#### [To do]
When the line containing "1. Fork the" appears in the data below, begin copying there and stop only after the line containing "- Be specific!".

[Records drawn from a dataset]

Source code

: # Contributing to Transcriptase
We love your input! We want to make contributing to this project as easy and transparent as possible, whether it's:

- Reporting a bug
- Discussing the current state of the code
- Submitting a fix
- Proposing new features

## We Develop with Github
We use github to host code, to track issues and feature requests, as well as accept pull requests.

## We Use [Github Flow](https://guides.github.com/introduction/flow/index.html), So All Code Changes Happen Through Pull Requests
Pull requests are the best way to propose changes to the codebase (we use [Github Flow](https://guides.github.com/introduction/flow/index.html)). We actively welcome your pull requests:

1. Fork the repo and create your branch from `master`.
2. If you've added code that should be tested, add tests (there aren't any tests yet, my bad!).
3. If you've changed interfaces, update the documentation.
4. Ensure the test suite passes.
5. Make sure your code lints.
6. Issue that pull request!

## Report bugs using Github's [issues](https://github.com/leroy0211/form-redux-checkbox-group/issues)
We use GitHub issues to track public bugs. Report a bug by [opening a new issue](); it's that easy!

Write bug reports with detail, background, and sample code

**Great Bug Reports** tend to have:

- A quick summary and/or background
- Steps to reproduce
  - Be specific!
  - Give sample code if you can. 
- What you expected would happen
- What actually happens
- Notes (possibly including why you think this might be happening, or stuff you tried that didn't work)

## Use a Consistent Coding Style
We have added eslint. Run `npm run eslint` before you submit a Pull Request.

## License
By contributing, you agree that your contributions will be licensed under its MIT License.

* * *

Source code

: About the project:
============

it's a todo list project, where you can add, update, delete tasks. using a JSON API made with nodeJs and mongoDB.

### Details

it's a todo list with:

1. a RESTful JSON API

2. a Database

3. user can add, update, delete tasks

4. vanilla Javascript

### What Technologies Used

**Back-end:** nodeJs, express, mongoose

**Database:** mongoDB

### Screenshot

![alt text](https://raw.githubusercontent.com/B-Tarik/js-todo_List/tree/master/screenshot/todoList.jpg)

--

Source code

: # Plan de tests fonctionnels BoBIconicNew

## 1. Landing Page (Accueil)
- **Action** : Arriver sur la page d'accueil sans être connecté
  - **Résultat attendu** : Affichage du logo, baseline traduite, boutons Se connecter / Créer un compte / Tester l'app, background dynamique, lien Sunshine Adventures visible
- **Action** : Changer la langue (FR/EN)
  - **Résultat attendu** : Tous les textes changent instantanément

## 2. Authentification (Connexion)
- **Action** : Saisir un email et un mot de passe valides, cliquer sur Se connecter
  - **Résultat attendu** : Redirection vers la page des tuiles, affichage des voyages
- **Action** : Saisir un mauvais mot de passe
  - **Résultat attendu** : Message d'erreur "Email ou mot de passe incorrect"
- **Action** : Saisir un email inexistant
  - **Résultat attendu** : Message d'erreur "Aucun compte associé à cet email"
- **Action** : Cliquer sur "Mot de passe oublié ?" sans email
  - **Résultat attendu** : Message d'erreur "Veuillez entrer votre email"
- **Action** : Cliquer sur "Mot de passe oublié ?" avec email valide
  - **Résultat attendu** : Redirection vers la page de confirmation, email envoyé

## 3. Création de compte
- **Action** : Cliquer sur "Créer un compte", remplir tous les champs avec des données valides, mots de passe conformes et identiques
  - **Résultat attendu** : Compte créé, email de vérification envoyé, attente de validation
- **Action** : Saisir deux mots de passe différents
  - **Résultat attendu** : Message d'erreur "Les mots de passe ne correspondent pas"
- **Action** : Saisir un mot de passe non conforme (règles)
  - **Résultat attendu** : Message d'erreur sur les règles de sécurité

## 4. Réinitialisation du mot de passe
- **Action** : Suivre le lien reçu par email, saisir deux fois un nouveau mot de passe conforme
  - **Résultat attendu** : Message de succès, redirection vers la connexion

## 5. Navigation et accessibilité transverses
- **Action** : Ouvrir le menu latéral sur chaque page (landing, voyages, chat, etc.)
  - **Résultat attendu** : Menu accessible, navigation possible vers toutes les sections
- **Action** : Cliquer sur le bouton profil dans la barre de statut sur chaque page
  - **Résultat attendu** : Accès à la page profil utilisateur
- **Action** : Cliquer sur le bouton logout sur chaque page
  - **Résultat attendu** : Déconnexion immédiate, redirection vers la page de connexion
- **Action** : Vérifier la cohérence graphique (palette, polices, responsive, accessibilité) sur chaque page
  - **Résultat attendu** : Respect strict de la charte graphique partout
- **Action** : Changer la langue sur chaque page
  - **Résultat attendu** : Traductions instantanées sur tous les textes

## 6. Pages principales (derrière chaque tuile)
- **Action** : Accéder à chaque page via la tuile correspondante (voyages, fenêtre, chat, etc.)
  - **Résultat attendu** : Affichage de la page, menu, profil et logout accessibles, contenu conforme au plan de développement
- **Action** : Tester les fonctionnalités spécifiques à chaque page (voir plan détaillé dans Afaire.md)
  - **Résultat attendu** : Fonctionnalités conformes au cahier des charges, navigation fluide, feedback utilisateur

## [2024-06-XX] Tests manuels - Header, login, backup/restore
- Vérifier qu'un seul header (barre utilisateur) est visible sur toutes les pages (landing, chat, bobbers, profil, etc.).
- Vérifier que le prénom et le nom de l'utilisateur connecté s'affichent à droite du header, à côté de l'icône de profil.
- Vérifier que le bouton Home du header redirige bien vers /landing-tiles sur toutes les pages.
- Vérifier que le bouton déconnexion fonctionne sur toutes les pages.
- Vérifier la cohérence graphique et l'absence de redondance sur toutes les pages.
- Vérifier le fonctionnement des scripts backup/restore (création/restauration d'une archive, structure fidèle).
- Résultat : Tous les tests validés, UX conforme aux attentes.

#### [Written answer]
1. Fork the repo and create your branch from `master`.
2. If you've added code that should be tested, add tests (there aren't any tests yet, my bad!).
3. If you've changed interfaces, update the documentation.
4. Ensure the test suite passes.
5. Make sure your code lints.
6. Issue that pull request!

## Report bugs using Github's [issues](https://github.com/leroy0211/form-redux-checkbox-group/issues)
We use GitHub issues to track public bugs. Report a bug by [opening a new issue](); it's that easy!

Write bug reports with detail, background, and sample code

**Great Bug Reports** tend to have:

- A quick summary and/or background
- Steps to reproduce
  - Be specific!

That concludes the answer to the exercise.